In August of 2009 former vice-presidential candidate Sarah Palin took a lot of heat from the Left and mass media for her Facebook post attacking the rationing aspects of ObamaCare. In that well-known message, Mrs. Palin coined the term “death panels” to identify the bureaucrats who would oversee the dispersal of medical resources.
One really can’t blame Mrs. Palin for having used such wording. When talking about a law as gargantuan and far-reaching as ObamaCare, someone has to make things understandable and palatable for the layman by putting it into simple terms.
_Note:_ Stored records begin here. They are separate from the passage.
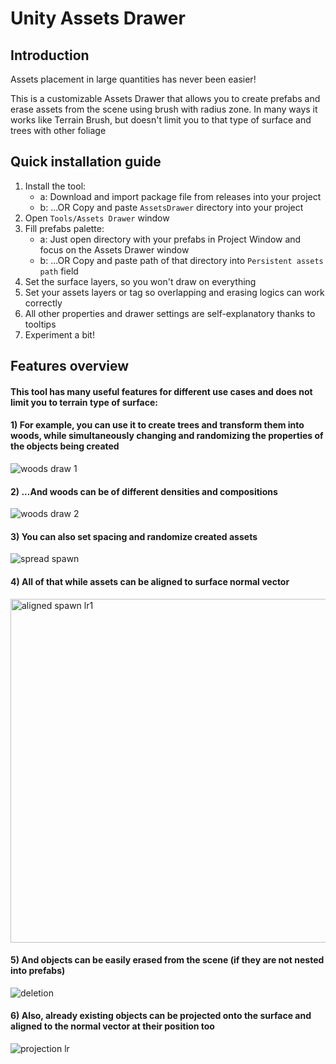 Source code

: # Unity Assets Drawer

## Introduction

Assets placement in large quantities has never been easier!

This is a customizable Assets Drawer that allows you to create prefabs and erase assets from the scene using brush with radius zone. 
In many ways it works like Terrain Brush, but doesn't limit you to that type of surface and trees with other foliage

## Quick installation guide
1) Install the tool:
	- a: Download and import package file from releases into your project
	- b: ...OR Copy and paste `AssetsDrawer` directory into your project
2) Open ```Tools/Assets Drawer``` window
3) Fill prefabs palette:
	- a: Just open directory with your prefabs in Project Window and focus on the Assets Drawer window
	- b: ...OR Copy and paste path of that directory into `Persistent assets path` field
4) Set the surface layers, so you won't draw on everything
5) Set your assets layers or tag so overlapping and erasing logics can work correctly
6) All other properties and drawer settings are self-explanatory thanks to tooltips
7) Experiment a bit!

## Features overview
#### This tool has many useful features for different use cases and does not limit you to terrain type of surface:

#### 1) For example, you can use it to create trees and transform them into woods, while simultaneously changing and randomizing the properties of the objects being created
<img src="https://s13.gifyu.com/images/S0aC1.gif" alt="woods draw 1" border="0">

#### 2) ...And woods can be of different densities and compositions
<img src="https://s13.gifyu.com/images/S0aCB.gif" alt="woods draw 2" border="0">

#### 3) You can also set spacing and randomize created assets
<img src="https://s13.gifyu.com/images/S0aCA.gif" alt="spread spawn" border="0">

#### 4) All of that while assets can be aligned to surface normal vector
<img src="https://s13.gifyu.com/images/S0aaP.gif" alt="aligned spawn lr1" border="0" width="1200" height="550">

#### 5) And objects can be easily erased from the scene (if they are not nested into prefabs)
<img src="https://s13.gifyu.com/images/S0aCo.gif" alt="deletion" border="0">

#### 6) Also, already existing objects can be projected onto the surface and aligned to the normal vector at their position too
<img src="https://s13.gifyu.com/images/S0aYc.gif" alt="projection lr" border="0" />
But she lost that precious chance to educate the masses on the ills of the healthcare behemoth by oversimplifying its bureaucratic structure to the point that it looked as if all sick people would present themselves before a panel that would determine whether they were worthy of care.
Although her choice of words, and the imagery itself, were poor, the thinking behind her statements was accurate: that the government would employ decision- and policy-makers who would determine what level of healthcare is appropriate for specific classes of people, from the incurable to the handicapped to the elderly.
To that end, three different entities have been created by ObamaCare. Multiple Accountable Care Organizations (ACOs) have been set-up that will reward doctors for keeping costs under control. The 15-member Independent Payment Advisory Board (IPAB) will limit payments to doctors, hospitals, and healthcare providers, forcing their hand in deciding what to offer. The Patient-Centered Outcomes Research Institute (PCORI) will create templates for what constitutes worthwhile investments in health by private and public providers.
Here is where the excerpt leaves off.